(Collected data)

════

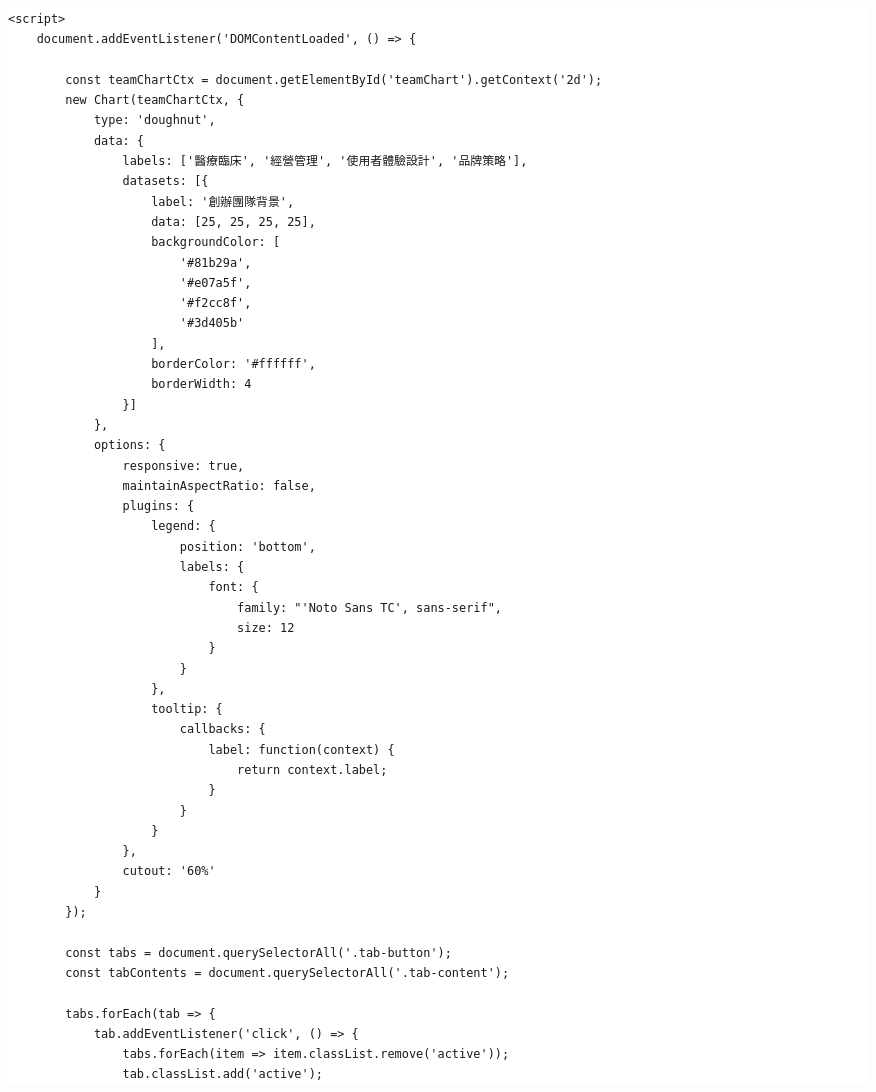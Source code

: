     <script>
        document.addEventListener('DOMContentLoaded', () => {

            const teamChartCtx = document.getElementById('teamChart').getContext('2d');
            new Chart(teamChartCtx, {
                type: 'doughnut',
                data: {
                    labels: ['醫療臨床', '經營管理', '使用者體驗設計', '品牌策略'],
                    datasets: [{
                        label: '創辦團隊背景',
                        data: [25, 25, 25, 25],
                        backgroundColor: [
                            '#81b29a',
                            '#e07a5f',
                            '#f2cc8f',
                            '#3d405b'
                        ],
                        borderColor: '#ffffff',
                        borderWidth: 4
                    }]
                },
                options: {
                    responsive: true,
                    maintainAspectRatio: false,
                    plugins: {
                        legend: {
                            position: 'bottom',
                            labels: {
                                font: {
                                    family: "'Noto Sans TC', sans-serif",
                                    size: 12
                                }
                            }
                        },
                        tooltip: {
                            callbacks: {
                                label: function(context) {
                                    return context.label;
                                }
                            }
                        }
                    },
                    cutout: '60%'
                }
            });

            const tabs = document.querySelectorAll('.tab-button');
            const tabContents = document.querySelectorAll('.tab-content');

            tabs.forEach(tab => {
                tab.addEventListener('click', () => {
                    tabs.forEach(item => item.classList.remove('active'));
                    tab.classList.add('active');
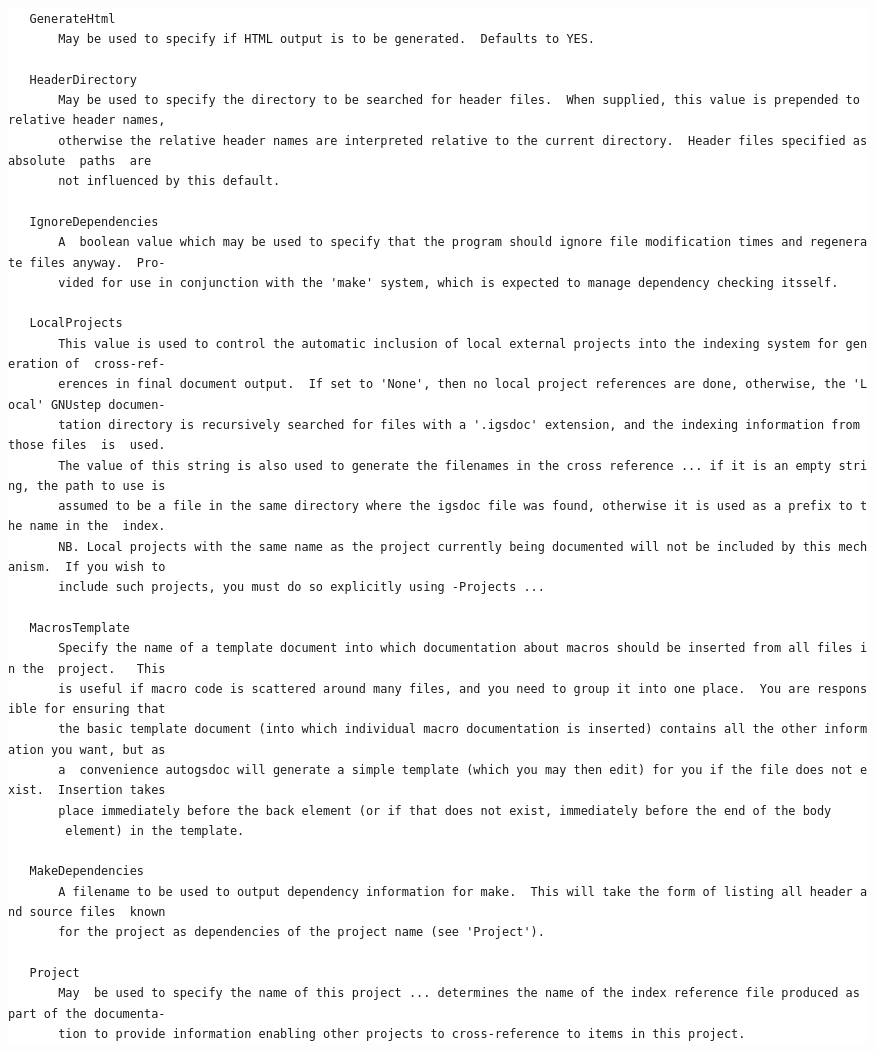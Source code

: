        GenerateHtml
           May be used to specify if HTML output is to be generated.  Defaults to YES.

       HeaderDirectory
           May be used to specify the directory to be searched for header files.  When supplied, this value is prepended to relative header names,
           otherwise the relative header names are interpreted relative to the current directory.  Header files specified as  absolute  paths  are
           not influenced by this default.

       IgnoreDependencies
           A  boolean value which may be used to specify that the program should ignore file modification times and regenerate files anyway.  Pro‐
           vided for use in conjunction with the 'make' system, which is expected to manage dependency checking itsself.

       LocalProjects
           This value is used to control the automatic inclusion of local external projects into the indexing system for generation of  cross-ref‐
           erences in final document output.  If set to 'None', then no local project references are done, otherwise, the 'Local' GNUstep documen‐
           tation directory is recursively searched for files with a '.igsdoc' extension, and the indexing information from those files  is  used.
           The value of this string is also used to generate the filenames in the cross reference ... if it is an empty string, the path to use is
           assumed to be a file in the same directory where the igsdoc file was found, otherwise it is used as a prefix to the name in the  index.
           NB. Local projects with the same name as the project currently being documented will not be included by this mechanism.  If you wish to
           include such projects, you must do so explicitly using -Projects ...

       MacrosTemplate
           Specify the name of a template document into which documentation about macros should be inserted from all files in the  project.   This
           is useful if macro code is scattered around many files, and you need to group it into one place.  You are responsible for ensuring that
           the basic template document (into which individual macro documentation is inserted) contains all the other information you want, but as
           a  convenience autogsdoc will generate a simple template (which you may then edit) for you if the file does not exist.  Insertion takes
           place immediately before the back element (or if that does not exist, immediately before the end of the body
            element) in the template.

       MakeDependencies
           A filename to be used to output dependency information for make.  This will take the form of listing all header and source files  known
           for the project as dependencies of the project name (see 'Project').

       Project
           May  be used to specify the name of this project ... determines the name of the index reference file produced as part of the documenta‐
           tion to provide information enabling other projects to cross-reference to items in this project.
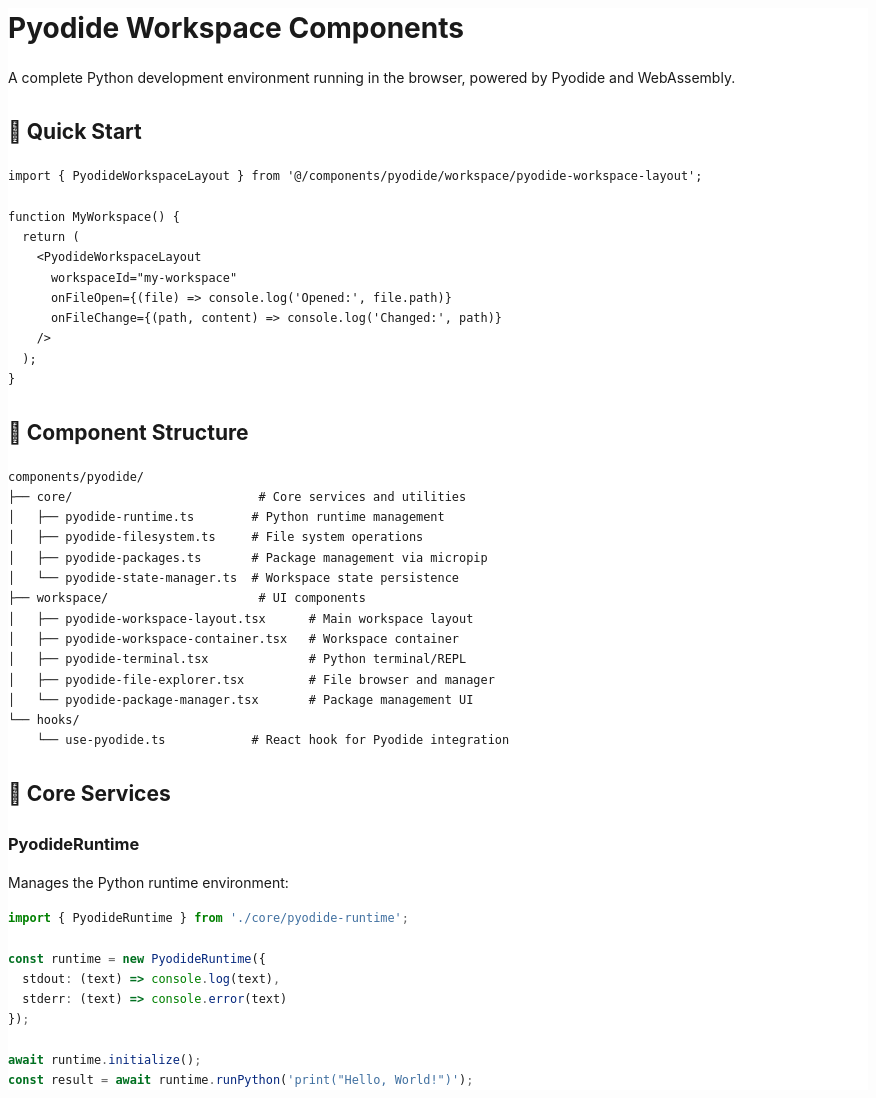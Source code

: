 # Pyodide Workspace Components

A complete Python development environment running in the browser, powered by Pyodide and WebAssembly.

## 🚀 Quick Start

```tsx
import { PyodideWorkspaceLayout } from '@/components/pyodide/workspace/pyodide-workspace-layout';

function MyWorkspace() {
  return (
    <PyodideWorkspaceLayout
      workspaceId="my-workspace"
      onFileOpen={(file) => console.log('Opened:', file.path)}
      onFileChange={(path, content) => console.log('Changed:', path)}
    />
  );
}
```

## 📁 Component Structure

```
components/pyodide/
├── core/                          # Core services and utilities
│   ├── pyodide-runtime.ts        # Python runtime management
│   ├── pyodide-filesystem.ts     # File system operations
│   ├── pyodide-packages.ts       # Package management via micropip
│   └── pyodide-state-manager.ts  # Workspace state persistence
├── workspace/                     # UI components
│   ├── pyodide-workspace-layout.tsx      # Main workspace layout
│   ├── pyodide-workspace-container.tsx   # Workspace container
│   ├── pyodide-terminal.tsx              # Python terminal/REPL
│   ├── pyodide-file-explorer.tsx         # File browser and manager
│   └── pyodide-package-manager.tsx       # Package management UI
└── hooks/
    └── use-pyodide.ts            # React hook for Pyodide integration
```

## 🔧 Core Services

### PyodideRuntime
Manages the Python runtime environment:

```typescript
import { PyodideRuntime } from './core/pyodide-runtime';

const runtime = new PyodideRuntime({
  stdout: (text) => console.log(text),
  stderr: (text) => console.error(text)
});

await runtime.initialize();
const result = await runtime.runPython('print("Hello, World!")');
```
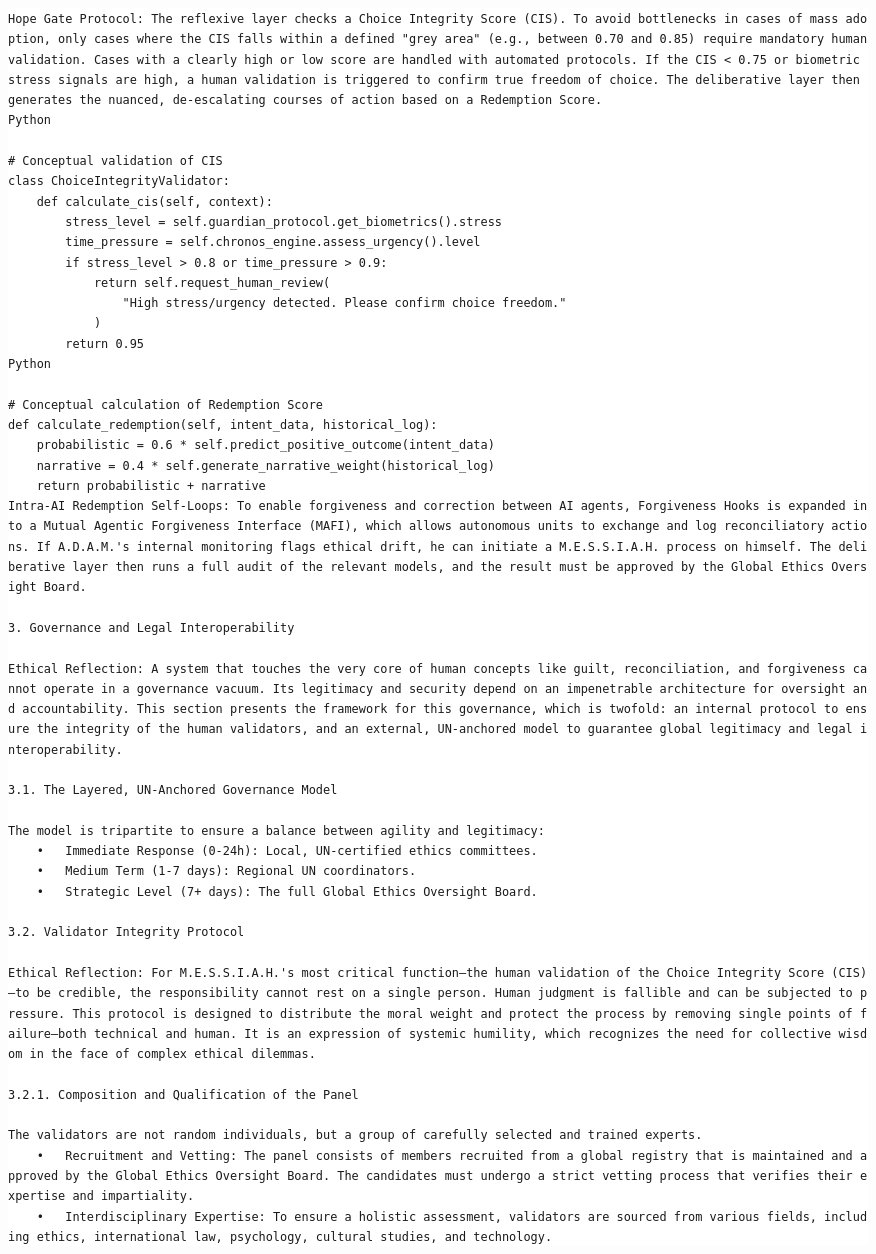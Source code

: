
 ```mermaid
Hope Gate Protocol: The reflexive layer checks a Choice Integrity Score (CIS). To avoid bottlenecks in cases of mass adoption, only cases where the CIS falls within a defined "grey area" (e.g., between 0.70 and 0.85) require mandatory human validation. Cases with a clearly high or low score are handled with automated protocols. If the CIS < 0.75 or biometric stress signals are high, a human validation is triggered to confirm true freedom of choice. The deliberative layer then generates the nuanced, de-escalating courses of action based on a Redemption Score.
Python

# Conceptual validation of CIS
class ChoiceIntegrityValidator:
    def calculate_cis(self, context):
        stress_level = self.guardian_protocol.get_biometrics().stress
        time_pressure = self.chronos_engine.assess_urgency().level
        if stress_level > 0.8 or time_pressure > 0.9:
            return self.request_human_review(
                "High stress/urgency detected. Please confirm choice freedom."
            )
        return 0.95
Python

# Conceptual calculation of Redemption Score
def calculate_redemption(self, intent_data, historical_log):
    probabilistic = 0.6 * self.predict_positive_outcome(intent_data)
    narrative = 0.4 * self.generate_narrative_weight(historical_log)
    return probabilistic + narrative
Intra-AI Redemption Self-Loops: To enable forgiveness and correction between AI agents, Forgiveness Hooks is expanded into a Mutual Agentic Forgiveness Interface (MAFI), which allows autonomous units to exchange and log reconciliatory actions. If A.D.A.M.'s internal monitoring flags ethical drift, he can initiate a M.E.S.S.I.A.H. process on himself. The deliberative layer then runs a full audit of the relevant models, and the result must be approved by the Global Ethics Oversight Board.

3. Governance and Legal Interoperability

Ethical Reflection: A system that touches the very core of human concepts like guilt, reconciliation, and forgiveness cannot operate in a governance vacuum. Its legitimacy and security depend on an impenetrable architecture for oversight and accountability. This section presents the framework for this governance, which is twofold: an internal protocol to ensure the integrity of the human validators, and an external, UN-anchored model to guarantee global legitimacy and legal interoperability.

3.1. The Layered, UN-Anchored Governance Model

The model is tripartite to ensure a balance between agility and legitimacy:
	•	Immediate Response (0-24h): Local, UN-certified ethics committees.
	•	Medium Term (1-7 days): Regional UN coordinators.
	•	Strategic Level (7+ days): The full Global Ethics Oversight Board.

3.2. Validator Integrity Protocol

Ethical Reflection: For M.E.S.S.I.A.H.'s most critical function—the human validation of the Choice Integrity Score (CIS)—to be credible, the responsibility cannot rest on a single person. Human judgment is fallible and can be subjected to pressure. This protocol is designed to distribute the moral weight and protect the process by removing single points of failure—both technical and human. It is an expression of systemic humility, which recognizes the need for collective wisdom in the face of complex ethical dilemmas.

3.2.1. Composition and Qualification of the Panel

The validators are not random individuals, but a group of carefully selected and trained experts.
	•	Recruitment and Vetting: The panel consists of members recruited from a global registry that is maintained and approved by the Global Ethics Oversight Board. The candidates must undergo a strict vetting process that verifies their expertise and impartiality.
	•	Interdisciplinary Expertise: To ensure a holistic assessment, validators are sourced from various fields, including ethics, international law, psychology, cultural studies, and technology.
```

════

Aim of the exercise ▸ Transcribe all entries above exactly. Omit the pictures.

Solution for this task ▸
Source code

:     <script>
        document.addEventListener('DOMContentLoaded', () => {

            const teamChartCtx = document.getElementById('teamChart').getContext('2d');
            new Chart(teamChartCtx, {
                type: 'doughnut',
                data: {
                    labels: ['醫療臨床', '經營管理', '使用者體驗設計', '品牌策略'],
                    datasets: [{
                        label: '創辦團隊背景',
                        data: [25, 25, 25, 25],
                        backgroundColor: [
                            '#81b29a',
                            '#e07a5f',
                            '#f2cc8f',
                            '#3d405b'
                        ],
                        borderColor: '#ffffff',
                        borderWidth: 4
                    }]
                },
                options: {
                    responsive: true,
                    maintainAspectRatio: false,
                    plugins: {
                        legend: {
                            position: 'bottom',
                            labels: {
                                font: {
                                    family: "'Noto Sans TC', sans-serif",
                                    size: 12
                                }
                            }
                        },
                        tooltip: {
                            callbacks: {
                                label: function(context) {
                                    return context.label;
                                }
                            }
                        }
                    },
                    cutout: '60%'
                }
            });

            const tabs = document.querySelectorAll('.tab-button');
            const tabContents = document.querySelectorAll('.tab-content');

            tabs.forEach(tab => {
                tab.addEventListener('click', () => {
                    tabs.forEach(item => item.classList.remove('active'));
                    tab.classList.add('active');
Source code

:        GenerateHtml
           May be used to specify if HTML output is to be generated.  Defaults to YES.

       HeaderDirectory
           May be used to specify the directory to be searched for header files.  When supplied, this value is prepended to relative header names,
           otherwise the relative header names are interpreted relative to the current directory.  Header files specified as  absolute  paths  are
           not influenced by this default.

       IgnoreDependencies
           A  boolean value which may be used to specify that the program should ignore file modification times and regenerate files anyway.  Pro‐
           vided for use in conjunction with the 'make' system, which is expected to manage dependency checking itsself.

       LocalProjects
           This value is used to control the automatic inclusion of local external projects into the indexing system for generation of  cross-ref‐
           erences in final document output.  If set to 'None', then no local project references are done, otherwise, the 'Local' GNUstep documen‐
           tation directory is recursively searched for files with a '.igsdoc' extension, and the indexing information from those files  is  used.
           The value of this string is also used to generate the filenames in the cross reference ... if it is an empty string, the path to use is
           assumed to be a file in the same directory where the igsdoc file was found, otherwise it is used as a prefix to the name in the  index.
           NB. Local projects with the same name as the project currently being documented will not be included by this mechanism.  If you wish to
           include such projects, you must do so explicitly using -Projects ...

       MacrosTemplate
           Specify the name of a template document into which documentation about macros should be inserted from all files in the  project.   This
           is useful if macro code is scattered around many files, and you need to group it into one place.  You are responsible for ensuring that
           the basic template document (into which individual macro documentation is inserted) contains all the other information you want, but as
           a  convenience autogsdoc will generate a simple template (which you may then edit) for you if the file does not exist.  Insertion takes
           place immediately before the back element (or if that does not exist, immediately before the end of the body
            element) in the template.

       MakeDependencies
           A filename to be used to output dependency information for make.  This will take the form of listing all header and source files  known
           for the project as dependencies of the project name (see 'Project').

       Project
           May  be used to specify the name of this project ... determines the name of the index reference file produced as part of the documenta‐
           tion to provide information enabling other projects to cross-reference to items in this project.
Source code

: # Pyodide Workspace Components

A complete Python development environment running in the browser, powered by Pyodide and WebAssembly.

## 🚀 Quick Start

```tsx
import { PyodideWorkspaceLayout } from '@/components/pyodide/workspace/pyodide-workspace-layout';

function MyWorkspace() {
  return (
    <PyodideWorkspaceLayout
      workspaceId="my-workspace"
      onFileOpen={(file) => console.log('Opened:', file.path)}
      onFileChange={(path, content) => console.log('Changed:', path)}
    />
  );
}
```

## 📁 Component Structure

```
components/pyodide/
├── core/                          # Core services and utilities
│   ├── pyodide-runtime.ts        # Python runtime management
│   ├── pyodide-filesystem.ts     # File system operations
│   ├── pyodide-packages.ts       # Package management via micropip
│   └── pyodide-state-manager.ts  # Workspace state persistence
├── workspace/                     # UI components
│   ├── pyodide-workspace-layout.tsx      # Main workspace layout
│   ├── pyodide-workspace-container.tsx   # Workspace container
│   ├── pyodide-terminal.tsx              # Python terminal/REPL
│   ├── pyodide-file-explorer.tsx         # File browser and manager
│   └── pyodide-package-manager.tsx       # Package management UI
└── hooks/
    └── use-pyodide.ts            # React hook for Pyodide integration
```

## 🔧 Core Services

### PyodideRuntime
Manages the Python runtime environment:

```typescript
import { PyodideRuntime } from './core/pyodide-runtime';

const runtime = new PyodideRuntime({
  stdout: (text) => console.log(text),
  stderr: (text) => console.error(text)
});

await runtime.initialize();
const result = await runtime.runPython('print("Hello, World!")');
```
Source code

:
 ```mermaid
Hope Gate Protocol: The reflexive layer checks a Choice Integrity Score (CIS). To avoid bottlenecks in cases of mass adoption, only cases where the CIS falls within a defined "grey area" (e.g., between 0.70 and 0.85) require mandatory human validation. Cases with a clearly high or low score are handled with automated protocols. If the CIS < 0.75 or biometric stress signals are high, a human validation is triggered to confirm true freedom of choice. The deliberative layer then generates the nuanced, de-escalating courses of action based on a Redemption Score.
Python

# Conceptual validation of CIS
class ChoiceIntegrityValidator:
    def calculate_cis(self, context):
        stress_level = self.guardian_protocol.get_biometrics().stress
        time_pressure = self.chronos_engine.assess_urgency().level
        if stress_level > 0.8 or time_pressure > 0.9:
            return self.request_human_review(
                "High stress/urgency detected. Please confirm choice freedom."
            )
        return 0.95
Python

# Conceptual calculation of Redemption Score
def calculate_redemption(self, intent_data, historical_log):
    probabilistic = 0.6 * self.predict_positive_outcome(intent_data)
    narrative = 0.4 * self.generate_narrative_weight(historical_log)
    return probabilistic + narrative
Intra-AI Redemption Self-Loops: To enable forgiveness and correction between AI agents, Forgiveness Hooks is expanded into a Mutual Agentic Forgiveness Interface (MAFI), which allows autonomous units to exchange and log reconciliatory actions. If A.D.A.M.'s internal monitoring flags ethical drift, he can initiate a M.E.S.S.I.A.H. process on himself. The deliberative layer then runs a full audit of the relevant models, and the result must be approved by the Global Ethics Oversight Board.

3. Governance and Legal Interoperability

Ethical Reflection: A system that touches the very core of human concepts like guilt, reconciliation, and forgiveness cannot operate in a governance vacuum. Its legitimacy and security depend on an impenetrable architecture for oversight and accountability. This section presents the framework for this governance, which is twofold: an internal protocol to ensure the integrity of the human validators, and an external, UN-anchored model to guarantee global legitimacy and legal interoperability.

3.1. The Layered, UN-Anchored Governance Model

The model is tripartite to ensure a balance between agility and legitimacy:
	•	Immediate Response (0-24h): Local, UN-certified ethics committees.
	•	Medium Term (1-7 days): Regional UN coordinators.
	•	Strategic Level (7+ days): The full Global Ethics Oversight Board.

3.2. Validator Integrity Protocol

Ethical Reflection: For M.E.S.S.I.A.H.'s most critical function—the human validation of the Choice Integrity Score (CIS)—to be credible, the responsibility cannot rest on a single person. Human judgment is fallible and can be subjected to pressure. This protocol is designed to distribute the moral weight and protect the process by removing single points of failure—both technical and human. It is an expression of systemic humility, which recognizes the need for collective wisdom in the face of complex ethical dilemmas.

3.2.1. Composition and Qualification of the Panel

The validators are not random individuals, but a group of carefully selected and trained experts.
	•	Recruitment and Vetting: The panel consists of members recruited from a global registry that is maintained and approved by the Global Ethics Oversight Board. The candidates must undergo a strict vetting process that verifies their expertise and impartiality.
	•	Interdisciplinary Expertise: To ensure a holistic assessment, validators are sourced from various fields, including ethics, international law, psychology, cultural studies, and technology.
```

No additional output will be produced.